Svizzera
Equivalenza borsistica, doccia gelata per la Svizzera?
Equivalenza borsistica, doccia gelata per la Svizzera?
Equivalenza borsistica, doccia gelata per la Svizzera?
Redazione
6 anni fa
Le discussioni tra Berna e l'Unione europea "non hanno compiuto progressi tali da prolungarne il riconoscimento"

Le discussioni tra Svizzera e Unione europea al momento non hanno compiuto progressi sufficienti per prolungare il riconoscimento dell'equivalenza borsistica elvetica. È quanto afferma in una lettera il vicepresidente della Commissione europea Valdis Dombrovskis.

La missiva è stata inviata ieri all'eurodeputato tedesco Markus Ferber, vicepresidente della commissione parlamentare degli affari economici e monetari. Nel testo, l'ex primo ministro lettone dichiara che le trattative sull'asse Berna-Bruxelles non sono avanzate abbastanza da permettere un'estensione dell'equivalenza borsistica svizzera oltre dicembre 2018.

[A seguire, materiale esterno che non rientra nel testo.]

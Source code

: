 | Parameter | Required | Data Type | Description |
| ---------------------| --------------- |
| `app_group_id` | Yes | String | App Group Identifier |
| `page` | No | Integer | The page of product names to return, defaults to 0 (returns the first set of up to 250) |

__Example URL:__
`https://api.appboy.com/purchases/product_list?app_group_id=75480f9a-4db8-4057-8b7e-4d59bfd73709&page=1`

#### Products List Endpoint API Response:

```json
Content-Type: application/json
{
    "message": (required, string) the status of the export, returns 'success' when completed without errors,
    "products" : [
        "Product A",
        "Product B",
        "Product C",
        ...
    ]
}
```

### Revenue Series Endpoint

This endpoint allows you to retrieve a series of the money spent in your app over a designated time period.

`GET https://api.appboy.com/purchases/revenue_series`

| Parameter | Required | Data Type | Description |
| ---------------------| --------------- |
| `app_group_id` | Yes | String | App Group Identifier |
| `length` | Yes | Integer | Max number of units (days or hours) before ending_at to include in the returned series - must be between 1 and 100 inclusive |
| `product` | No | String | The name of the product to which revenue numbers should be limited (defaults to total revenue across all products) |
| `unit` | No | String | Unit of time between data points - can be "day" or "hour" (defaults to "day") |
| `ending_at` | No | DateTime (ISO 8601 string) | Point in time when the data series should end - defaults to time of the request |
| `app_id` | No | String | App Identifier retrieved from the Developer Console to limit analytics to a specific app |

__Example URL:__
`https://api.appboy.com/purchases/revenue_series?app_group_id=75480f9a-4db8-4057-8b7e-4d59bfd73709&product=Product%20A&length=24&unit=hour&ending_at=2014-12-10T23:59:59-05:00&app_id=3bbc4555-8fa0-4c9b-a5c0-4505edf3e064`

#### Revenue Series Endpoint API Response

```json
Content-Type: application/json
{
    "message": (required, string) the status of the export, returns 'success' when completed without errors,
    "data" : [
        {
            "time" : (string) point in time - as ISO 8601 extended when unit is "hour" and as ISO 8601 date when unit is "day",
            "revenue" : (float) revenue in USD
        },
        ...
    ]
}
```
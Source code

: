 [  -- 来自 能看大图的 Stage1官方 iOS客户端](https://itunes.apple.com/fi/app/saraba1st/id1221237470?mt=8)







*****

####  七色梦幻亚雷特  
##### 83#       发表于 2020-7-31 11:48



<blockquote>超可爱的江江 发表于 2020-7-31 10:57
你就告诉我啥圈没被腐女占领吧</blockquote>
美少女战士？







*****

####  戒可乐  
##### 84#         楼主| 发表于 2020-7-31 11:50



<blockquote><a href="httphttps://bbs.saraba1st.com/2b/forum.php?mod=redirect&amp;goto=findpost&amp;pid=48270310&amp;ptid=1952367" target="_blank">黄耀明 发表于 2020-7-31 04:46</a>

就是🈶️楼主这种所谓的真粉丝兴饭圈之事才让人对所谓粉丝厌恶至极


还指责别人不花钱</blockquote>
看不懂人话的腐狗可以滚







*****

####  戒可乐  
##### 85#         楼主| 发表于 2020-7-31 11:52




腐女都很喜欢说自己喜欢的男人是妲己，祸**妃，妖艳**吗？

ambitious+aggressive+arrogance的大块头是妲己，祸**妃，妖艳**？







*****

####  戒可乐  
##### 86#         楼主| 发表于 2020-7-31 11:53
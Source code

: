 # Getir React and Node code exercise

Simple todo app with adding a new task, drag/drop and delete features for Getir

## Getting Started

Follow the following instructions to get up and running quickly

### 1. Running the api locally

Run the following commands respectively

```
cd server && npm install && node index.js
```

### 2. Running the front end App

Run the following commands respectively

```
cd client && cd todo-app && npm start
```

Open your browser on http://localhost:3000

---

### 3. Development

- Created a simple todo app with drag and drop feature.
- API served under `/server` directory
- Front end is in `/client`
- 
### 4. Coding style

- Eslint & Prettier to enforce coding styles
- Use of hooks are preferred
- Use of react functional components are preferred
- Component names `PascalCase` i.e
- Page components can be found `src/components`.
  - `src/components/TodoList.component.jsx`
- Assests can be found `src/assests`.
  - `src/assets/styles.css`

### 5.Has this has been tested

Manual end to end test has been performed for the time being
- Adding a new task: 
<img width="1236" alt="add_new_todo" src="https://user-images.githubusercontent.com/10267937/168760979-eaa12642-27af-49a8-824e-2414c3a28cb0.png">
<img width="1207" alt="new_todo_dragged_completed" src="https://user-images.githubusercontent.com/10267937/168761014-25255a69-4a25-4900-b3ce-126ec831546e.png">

Contattato da Keystone-ATS, il portavoce del Dipartimento federale delle finanze (DFF) ha fatto sapere di aver preso conoscenza della lettera e di attendere la decisione del Consiglio federale sulla protezione della borsa.

A inizio novembre, il ministro delle finanze Ueli Maurer aveva detto di contare sul prolungamento di un ulteriore anno dell'equivalenza concessa dall'UE, in modo da guadagnare tempo per accordarsi su un accordo quadro istituzionale. Se Bruxelles non dovesse concederla, aveva aggiunto il membro dell'esecutivo, la Svizzera potrebbe reagire prendendo misure.

Se Bruxelles non darà il via libera definitivo - il 22 ottobre scorso aveva bloccato il riconoscimento poiché non vi erano progressi nelle trattative sull'accordo quadro - a partire dall'anno prossimo gli investitori e i negoziatori di azioni non potranno più comprare titoli sulle piattaforme in Svizzera.

"La Svizzera sopravviverà comunque"Stando alla NZZ am Sonntag l'eventuale mancato riconoscimento equivalenza borsistica da parte dell'UE avrebbe "un impatto tutto sommato limitato". 

Oltre la metà dei volumi di contrattazione di titoli inseriti nell'SMI - l'indice principale, con 20 azioni, della borsa elvetica - è dovuta a operatori con residenza nell'Ue. Di questi però la maggioranza sono a Londra: dall'aprile 2019, per via della Brexit, potrebbero tornare a vendere e comprare.

Nel 2017 la parte di contrattazioni di titoli SMI con ordinativi provenienti dall'Ue senza il Regno Unito ha costituto il 20%: una quota importante, ma stando alla NZZ am Sonntag sicuramente non in grado di mettere in pericolo l'esistenza di SIX. Il gruppo che gestisce la borsa elvetica guadagna soldi anche in altri comparti, come quelli del traffico dei pagamento o delle carte di debito. L'intera negoziazione borsistica rappresenta meno del 20% dei ricavi del gruppo.

Il domenicale, nella sua edizione del 21 ottobre scorso, aveva chiesto anche ad alcune grandi aziende quotate quanto la questione sia importante. Un addetto stampa di Swatch aveva fatto sapere che per il maggior produttore al mondo di orologi il tema è irrilevante: gli investitori non sarebbero toccati. Anche per il gruppo assicurativo Bâloise l'equivalenza borsistica non è fondamentale. Simile è la posizione di Geberit.